The show is a fascinating, endearing and entertaining delve into a lived experience outwith the binary from an assured and immensely likeable performer.

Petts looks back to her teenage years of trying to be perceived as more feminine to the present day where she describes being “the man I always wanted to be”.

Her anecdotes and stories have the sold-out room in stitches, making a mockery of the culture war discourse that so often surrounds this topic online. It’s a refreshing perspective, introducing the audience to her life, her identity and taking them along on the journey she’s been on.

Confident in her material and also her ability to improvise, which she displays impressively throughout, she’s also confident in her place as both a football lad and a radical queer feminist.

Her aim is to speak about her experiences in a funny and accessible way and there are ticks against both of those boxes, breezing through topics many see as heavy with a playfulness but also a hard-hitting edge towards the end.
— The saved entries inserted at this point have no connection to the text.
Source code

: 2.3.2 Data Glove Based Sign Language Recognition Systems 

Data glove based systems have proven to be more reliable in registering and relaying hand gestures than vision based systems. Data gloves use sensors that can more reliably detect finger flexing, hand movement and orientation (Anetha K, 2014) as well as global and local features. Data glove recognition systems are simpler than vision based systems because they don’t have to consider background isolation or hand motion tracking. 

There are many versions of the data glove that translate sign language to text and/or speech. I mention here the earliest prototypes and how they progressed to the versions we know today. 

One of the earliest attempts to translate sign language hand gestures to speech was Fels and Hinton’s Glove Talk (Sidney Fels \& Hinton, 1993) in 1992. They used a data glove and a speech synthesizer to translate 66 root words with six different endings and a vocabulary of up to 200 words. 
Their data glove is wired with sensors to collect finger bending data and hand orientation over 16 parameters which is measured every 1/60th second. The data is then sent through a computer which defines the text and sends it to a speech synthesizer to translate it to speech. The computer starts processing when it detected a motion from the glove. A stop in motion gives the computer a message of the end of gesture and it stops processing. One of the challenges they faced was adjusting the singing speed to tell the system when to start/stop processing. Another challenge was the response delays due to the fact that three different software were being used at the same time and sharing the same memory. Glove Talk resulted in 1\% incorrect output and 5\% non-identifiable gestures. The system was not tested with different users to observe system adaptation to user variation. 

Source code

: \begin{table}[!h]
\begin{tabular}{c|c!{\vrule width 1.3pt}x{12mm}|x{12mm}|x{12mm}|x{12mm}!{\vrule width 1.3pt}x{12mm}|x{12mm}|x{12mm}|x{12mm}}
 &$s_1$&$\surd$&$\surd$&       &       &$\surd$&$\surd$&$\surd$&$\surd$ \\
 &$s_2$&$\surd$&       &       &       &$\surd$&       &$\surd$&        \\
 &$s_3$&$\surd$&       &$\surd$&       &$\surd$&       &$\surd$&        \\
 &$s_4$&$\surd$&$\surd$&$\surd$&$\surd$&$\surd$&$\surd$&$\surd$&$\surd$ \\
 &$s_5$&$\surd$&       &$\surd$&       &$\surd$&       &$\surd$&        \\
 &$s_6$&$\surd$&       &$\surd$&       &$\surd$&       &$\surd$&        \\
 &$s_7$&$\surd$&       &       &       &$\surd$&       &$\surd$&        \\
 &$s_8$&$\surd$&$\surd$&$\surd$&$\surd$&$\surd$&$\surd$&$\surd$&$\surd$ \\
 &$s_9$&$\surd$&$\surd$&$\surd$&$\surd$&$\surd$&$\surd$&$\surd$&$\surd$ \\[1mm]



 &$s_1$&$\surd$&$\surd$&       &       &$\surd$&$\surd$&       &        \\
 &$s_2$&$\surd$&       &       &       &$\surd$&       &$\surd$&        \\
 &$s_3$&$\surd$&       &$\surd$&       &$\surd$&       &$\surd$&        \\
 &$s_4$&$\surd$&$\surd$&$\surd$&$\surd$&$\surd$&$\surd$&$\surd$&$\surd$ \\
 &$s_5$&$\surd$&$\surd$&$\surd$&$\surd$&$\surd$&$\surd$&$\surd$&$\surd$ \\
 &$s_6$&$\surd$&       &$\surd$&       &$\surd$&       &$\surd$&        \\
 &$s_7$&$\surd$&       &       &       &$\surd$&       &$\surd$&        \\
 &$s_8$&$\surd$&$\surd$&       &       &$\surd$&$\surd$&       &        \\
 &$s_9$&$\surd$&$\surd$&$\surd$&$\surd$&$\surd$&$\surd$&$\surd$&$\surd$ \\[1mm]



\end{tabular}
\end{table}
She tells of how she’s treated differently when read as male compared to female, her attempts at taking the opportunity to cash in on some male privilege, her experiences in the stands at her beloved Selhurst Park and those too in the queues for ladies’ toilets.

For those who don’t know, it would come as a shock that this was her debut show, such was the engaging and confident presence on stage before them.

Petts is so at ease interacting with the crowd, even on a sweltering day where many could be wilting in the heat. Her back and forths across the hour with members of the audience really add to the show.

With Transience, she has cemented her place as a star of the future with an intelligent and important hour packed with brilliant quips and observations. It’s selling out fast, and no wonder.

A warning for any members of the Tartan Army heading along though – you will hear Vindaloo. Several times.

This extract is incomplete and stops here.